The state government is not just releasing the inmates, but also making sure they receive a proper government-issued driver’s license or ID card. These are essential items that allow inmates to reintegrate back into society, making jobs and housing more attainable.
“It has been a moving experience to see our state and community partners help connect our inmates with the resources they need for a successful reentry and I thank Governor Stitt, DOC Director Scott Crow, and the many local nonprofits, churches, and job creators that stepped up to ensure these inmates have every opportunity for success,” Bickley said.
Voters usher in a new era of criminal justice reform in Oklahoma.
In 2016, Oklahoma voters approved a ballot measure by a 16 percentage point margin to decrease prison rolls, and to downgrade drug and property crimes from felonies to misdemeanors.
“Basically, in Oklahoma, we’re just warehousing people in prison, and we’re not trying to rehabilitate anybody because of budget constraints,” Bobby Cleveland, a Republican state representative and chairman of the Public Safety Committee, told the New York Times.
Stitt, who was elected in 2018, also signed a bill this year that retroactively adjusted sentences for those who had their charges downgraded.
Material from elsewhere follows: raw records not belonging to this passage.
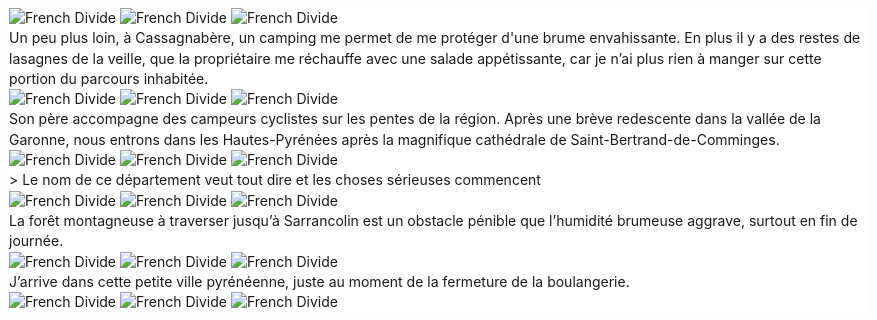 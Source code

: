 <div class="gallery-box">
  <div class="gallery">
<img src="/assets/images/french-divide-2/french-divide-2_5950.jpg" title="Presque 20 % !" alt="French Divide" >
<img src="/assets/images/french-divide-2/french-divide-2_5953.jpg" title="Barrage-Réservoir de l'Astarac" alt="French Divide" >
<img src="/assets/images/french-divide-2/french-divide-2_5954.jpg" title="" alt="French Divide" >
</div>
</div>
Un peu plus loin, à Cassagnabère, un camping me permet de me protéger d'une brume envahissante.
En plus il y a des restes de lasagnes de la veille, que la propriétaire me réchauffe avec une salade appétissante, car je n’ai plus rien à manger sur cette portion du parcours inhabitée.
<div class="gallery-box">
  <div class="gallery">
<img src="/assets/images/french-divide-2/french-divide-2_5955.jpg" title="Cassagnabère" alt="French Divide" >
<img src="/assets/images/french-divide-2/french-divide-2_5956.jpg" title="lasagnes royales !" alt="French Divide" >
<img src="/assets/images/french-divide-2/french-divide-2_5957.jpg" title="" alt="French Divide" >
</div>
</div>
Son père accompagne des campeurs cyclistes sur les pentes de la région.
Après une brève redescente dans la vallée de la Garonne, nous entrons dans les Hautes-Pyrénées après la magnifique cathédrale de Saint-Bertrand-de-Comminges.
<div class="gallery-box">
  <div class="gallery">
<img src="/assets/images/french-divide-2/french-divide-2_5960.jpg" title="" alt="French Divide" >
<img src="/assets/images/french-divide-2/french-divide-2_5961.jpg" title="" alt="French Divide" >
<img src="/assets/images/french-divide-2/french-divide-2_6101.jpg" title="On ne rigole plus !" alt="French Divide" >
</div>
</div>
> Le nom de ce département veut tout dire et les choses sérieuses commencent

<div class="gallery-box">
  <div class="gallery">
<img src="/assets/images/french-divide-2/french-divide-2_5962.jpg" title="Gazave" alt="French Divide" >
<img src="/assets/images/french-divide-2/french-divide-2_5969.jpg" title="Rebouc" alt="French Divide" >
<img src="/assets/images/french-divide-2/french-divide-2_6102.jpg" title="Bois d'Estivère" alt="French Divide" >
</div>
</div>
La forêt montagneuse à traverser jusqu’à Sarrancolin est un obstacle pénible que l’humidité brumeuse aggrave, surtout en fin de journée.
<div class="gallery-box">
  <div class="gallery">
<img src="/assets/images/french-divide-2/french-divide-2_5963.jpg" title="Parfait pour ..." alt="French Divide" >
<img src="/assets/images/french-divide-2/french-divide-2_5964.jpg" title="... se réchauffer" alt="French Divide" >
<img src="/assets/images/french-divide-2/french-divide-2_5966.jpg" title="pâturage libre ..." alt="French Divide" >
</div>
</div>
J’arrive dans cette petite ville pyrénéenne, juste au moment de la fermeture de la boulangerie.
<div class="gallery-box">
  <div class="gallery">
<img src="/assets/images/french-divide-2/french-divide-2_5972.jpg" title="" alt="French Divide" >
<img src="/assets/images/french-divide-2/french-divide-2_5974.jpg" title="La Neste" alt="French Divide" >
<img src="/assets/images/french-divide-2/french-divide-2_5975.jpg" title="Sarrancolin" alt="French Divide" >
</div>
</div>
This paved the way for the mass commutation to happen expediently.
The United States has the highest incarceration in the world.
The United States has the largest prison population in the world. According to the Sentencing Project, the 500 percent increase in incarceration rates over the last 40 years is due to policy not an increase in crime. In fact, crime, especially violent crimes have significantly decreased, dropping by 51 percent to 71 percent between 1993 and 2018, Pew Research notes.
“Since the official beginning of the War on Drugs in the 1980s, the number of people incarcerated for drug offenses in the U.S. skyrocketed from 40,900 in 1980 to 452,964 in 2017,” the Sentencing Project claims. “Today, there are more people behind bars for a drug offense than the number of people who were in prison or jail for any crime in 1980. The number of people sentenced to prison for property and violent crimes has also increased even during periods when crime rates have declined.”
Unnecessarily high incarceration rates have negative effects on various communities. Moreover, they specifically harm communities of color who are often targets of law enforcement despite numerous studies that show races and ethnicities commit crimes at roughly the same rates.
While people of color are 37 percent of the United States population, they make up 67 percent of the prison population. Black men are six times more likely to be incarcerated as white men while Latinx men are twice as likely — both groups face harsher sentences for committing the same crimes as their white peers.
Oklahoma, a state where Trump swept every county in 2016, illuminates how criminal justice reform has become a bipartisan issue — simply too many people are affected for the issue to go unchallenged.